Reynolds American (RAI) is lighting up the marketplace after British American Tobacco (BTI) offered $47 billion Friday for the 58% of Reynolds that it doesn't already own. But Jim Cramer and TheStreet's Chief Investment Strategist Jack Mohr believe BTI will have to fire up the price to get the deal done.
"I bet British American has to pay more to get it," Cramer wrote in an analysis of the deal.
Reynolds shares were up some 13% to $53.44 at last check after British American surprised markets by proposing a merger that values the U.S. firm at $56.50 per share. That's about a 20% premium over Reynolds' previous closing price.
But Mohr told Real Money in an interview: "I don't think Reynolds will accept the deal under the current terms. Reynolds has a premium portfolio and a geographic advantage that suggests British American needs Reynolds more than Reynolds needs British American.
At issue is the premium that British American is offering to pay. Mohr, who co-manages the Action Alerts PLUS charitable trust with Cramer, believes that a 30% premium is closer to what Reynolds will be looking for, especially since British American structured its bid at 43% cash and 57% stock rather than all cash.
The analyst said the deal's cash ratio is crucial at a time when tobacco companies face falling demand due to health concerns and competition from e-cigarettes. Mohr said some Reynolds shareholders might want to cash out of the stock, but that the British American bid's relatively low cash portion limits the returns from cashing out.
Real Money chartist Bruce Kamich wrote in a research note that "prices opened at the deal price and have come off a bit, but if prices go back to the deal price or higher it may be a subtle technical hint that the offer could be sweetened."
A second hurdle for the deal is regulatory. Mohr believes that U.S. antitrust reviewers will ultimately snuff out the deal. He said the U.S. regulatory climate is rough right now for industries that are consolidating. For example, Action Alerts PLUS holding Walgreens Boots Alliance (WBA) and Rite Aid (RAD) announced plans Friday to push back their merger as they wait for regulatory approval.
Add to that the uncertain political climate ahead of November's presidential election and Mohr believes you have a perfect storm that could derail the Reynolds/British American deal. "If you are an investor looking at Reynolds, you should keep in mind that these deals are complex from a regulatory standpoint," he said. "This deal is complicated due to regional disparities as well as the need to placate disparate regulatory bodies."
Friday's merger news comes just two days after Reynolds stock hit a one-year intraday low. The tobacco giant's shares plunged after Reynolds missed analysts' top- and bottom-line expectations for the third quarter despite reporting increased revenue and profits from the year-ago period.
The stock had been performing well in previous quarters despite falling smoking rates and the potential threat that e-cigarettes pose. That was thanks to a $25 billion acquisition of rival Lorillard that Reynolds finalized last June. However, a rough summer quarter a year later has resulted in the stock giving back most of its post-acquisition gains.

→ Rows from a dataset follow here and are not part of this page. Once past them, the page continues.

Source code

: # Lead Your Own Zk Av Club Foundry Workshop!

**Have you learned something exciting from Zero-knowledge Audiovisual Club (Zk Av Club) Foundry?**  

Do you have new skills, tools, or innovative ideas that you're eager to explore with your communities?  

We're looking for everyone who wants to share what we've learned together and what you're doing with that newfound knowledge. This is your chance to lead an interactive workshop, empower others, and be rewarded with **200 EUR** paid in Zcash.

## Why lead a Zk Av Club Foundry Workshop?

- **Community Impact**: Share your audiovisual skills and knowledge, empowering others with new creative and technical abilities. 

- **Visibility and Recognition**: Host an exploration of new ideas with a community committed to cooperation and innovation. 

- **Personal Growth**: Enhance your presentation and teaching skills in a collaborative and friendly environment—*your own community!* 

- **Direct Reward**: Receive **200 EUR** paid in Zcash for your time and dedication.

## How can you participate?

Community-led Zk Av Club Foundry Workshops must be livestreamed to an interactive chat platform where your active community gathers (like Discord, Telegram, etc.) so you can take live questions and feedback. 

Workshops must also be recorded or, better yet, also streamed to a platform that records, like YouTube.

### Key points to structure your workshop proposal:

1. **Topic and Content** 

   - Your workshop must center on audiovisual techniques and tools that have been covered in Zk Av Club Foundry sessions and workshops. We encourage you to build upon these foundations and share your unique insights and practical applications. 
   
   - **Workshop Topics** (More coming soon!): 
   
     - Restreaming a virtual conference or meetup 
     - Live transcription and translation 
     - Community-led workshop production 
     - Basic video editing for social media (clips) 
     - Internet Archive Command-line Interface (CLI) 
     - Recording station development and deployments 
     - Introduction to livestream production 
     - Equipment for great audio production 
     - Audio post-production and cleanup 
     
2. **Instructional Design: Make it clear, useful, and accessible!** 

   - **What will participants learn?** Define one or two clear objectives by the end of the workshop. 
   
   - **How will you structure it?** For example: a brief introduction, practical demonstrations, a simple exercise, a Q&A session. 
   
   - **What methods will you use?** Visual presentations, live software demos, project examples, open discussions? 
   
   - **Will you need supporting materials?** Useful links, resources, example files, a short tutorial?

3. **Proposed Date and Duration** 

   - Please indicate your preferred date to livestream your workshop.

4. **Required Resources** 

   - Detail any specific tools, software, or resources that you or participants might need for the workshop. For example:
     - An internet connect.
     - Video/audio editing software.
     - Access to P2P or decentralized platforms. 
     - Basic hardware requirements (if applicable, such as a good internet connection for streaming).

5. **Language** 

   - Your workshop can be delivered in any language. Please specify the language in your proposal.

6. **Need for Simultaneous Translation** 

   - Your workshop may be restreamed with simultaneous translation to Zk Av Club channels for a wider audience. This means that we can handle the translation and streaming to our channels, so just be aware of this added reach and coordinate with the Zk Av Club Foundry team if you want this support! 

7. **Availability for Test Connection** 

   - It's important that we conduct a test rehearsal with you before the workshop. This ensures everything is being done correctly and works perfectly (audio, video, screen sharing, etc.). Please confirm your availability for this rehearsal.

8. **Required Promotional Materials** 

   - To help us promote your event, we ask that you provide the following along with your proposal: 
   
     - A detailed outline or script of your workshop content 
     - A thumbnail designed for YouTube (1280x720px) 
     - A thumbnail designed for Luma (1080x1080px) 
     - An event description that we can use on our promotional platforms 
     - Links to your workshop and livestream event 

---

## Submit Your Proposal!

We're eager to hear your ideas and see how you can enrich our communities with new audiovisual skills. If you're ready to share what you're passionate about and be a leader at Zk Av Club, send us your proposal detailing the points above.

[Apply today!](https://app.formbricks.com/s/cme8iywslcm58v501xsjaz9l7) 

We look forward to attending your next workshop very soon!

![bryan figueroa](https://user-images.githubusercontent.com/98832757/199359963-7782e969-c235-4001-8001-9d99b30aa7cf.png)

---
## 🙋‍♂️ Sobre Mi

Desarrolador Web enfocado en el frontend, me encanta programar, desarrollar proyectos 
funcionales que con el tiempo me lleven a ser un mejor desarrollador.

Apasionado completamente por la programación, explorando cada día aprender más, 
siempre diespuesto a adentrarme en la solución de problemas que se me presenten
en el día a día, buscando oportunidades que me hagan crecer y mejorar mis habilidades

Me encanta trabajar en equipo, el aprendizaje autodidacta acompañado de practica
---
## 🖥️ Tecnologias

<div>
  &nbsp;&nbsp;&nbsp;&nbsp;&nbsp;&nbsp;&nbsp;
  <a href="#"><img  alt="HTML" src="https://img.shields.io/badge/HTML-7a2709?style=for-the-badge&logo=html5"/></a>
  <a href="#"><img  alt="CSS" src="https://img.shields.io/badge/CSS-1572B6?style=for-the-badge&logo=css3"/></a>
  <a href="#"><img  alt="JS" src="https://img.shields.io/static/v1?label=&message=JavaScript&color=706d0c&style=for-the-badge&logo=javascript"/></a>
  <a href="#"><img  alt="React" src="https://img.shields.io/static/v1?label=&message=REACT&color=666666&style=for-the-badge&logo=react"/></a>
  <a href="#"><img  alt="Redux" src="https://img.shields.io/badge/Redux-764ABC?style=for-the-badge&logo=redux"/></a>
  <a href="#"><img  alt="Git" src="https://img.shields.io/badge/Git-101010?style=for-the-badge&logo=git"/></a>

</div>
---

Still, Cramer wrote in his analysis that "I wouldn't chase [Reynolds], and would rather say 'I missed it.'"
Either way, a Reynolds/British American deal could be just the buzz that the entire U.S. tobacco industry needs. Even though Americans only account for about 6% of worldwide cigarette sales by volume, the United States remains a lucrative tobacco market. Some 25% of the industry's global revenues come from the States. But it looks like British American has some work to do if it wants to seal the Reynolds deal.